Silicone catheters are more pliable and less traumatic to veins than polyethylene catheters are. In addition, they have an attached cuff near the proximal end, which is often impregnated with antibiotics. Taken together, the tunneled feature and the cuff improve the stability of the catheter and decrease the risk of infection. Evidence suggests a lowered rate of thrombotic complications with silicone catheters because of their increased pliability, but this assertion has not been conclusively demonstrated in clinical trials. Various silicone catheters are available in both single-lumen and double-lumen formats.

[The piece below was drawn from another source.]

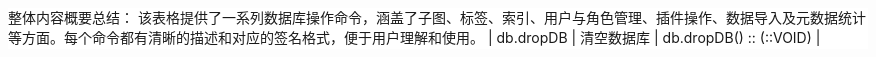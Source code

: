 整体内容概要总结：
该表格提供了一系列数据库操作命令，涵盖了子图、标签、索引、用户与角色管理、插件操作、数据导入及元数据统计等方面。每个命令都有清晰的描述和对应的签名格式，便于用户理解和使用。
| db.dropDB                             | 清空数据库                                 | db.dropDB() :: (::VOID)                                                                                                                                                                 |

Because of the tunneled feature, silicone catheters require surgical insertion. The subclavian veins, IJVs, and femoral veins can be used. [15] In neonates, the EJV and the GSV can also be selected. The catheter is advanced under fluoroscopic guidance to ensure correct placement. The extravascular portion of the catheter is then tunneled under the skin to an exit site, which is usually on the anterior chest wall. Once inserted, they are sutured in place, flushed with heparinized sodium chloride solution, and covered with an appropriate dressing.
Implantable vascular access devices
Implantable vascular access devices, or ports, have become the device of choice for patients who require long-term or even permanent access. Ports eliminate many of the problems associated with CVCs, such as infection, restriction of daily activities, altered body image, and the need for frequent dressing changes.
Central venous lines with implantable subcutaneous ports [or reservoirs] are an excellent and often preferred means of vascular access in pediatric patients with cancer. These catheters have excellent durability, as they can often be accessed more than 100 times, and the overlying skin acts as a protective barrier for infection. These types of catheters improve the cosmetic appearance, they allow for regular activities, and they do not require frequent dressing changes or special handling.
A number of devices are commercially available [eg, Port-A-Cath, Mediport] with either single- or double-lumen injection ports. Such devices consist of an injection port made from a durable, hard protective shell [eg, titanium] with an overlying silicone diaphragm, which is surgically implanted in the subcutaneous tissue [commonly the anterior chest wall]. The injection port is connected to a silicone catheter, which is placed into the vein by means of the Seldinger technique or direct cutdown. Like silicone venous catheters, ports are tunneled a distance from the access point. Because of the size of the port, children must usually weigh more than 10 kg to be good candidates for port placement.
To access the port, a Huber needle [a special side-holed needle] is used to puncture the diaphragm. The needle does not damage the diaphragm and allows the device to be used repeatedly for long-term access. After the surgical site heals, the port requires no local care or dressings. The major advantage of ports is a substantially lowered rate of infection in comparison with other access devices. One disadvantage is that ports require surgical insertion and removal when treatment ceases or complications arise.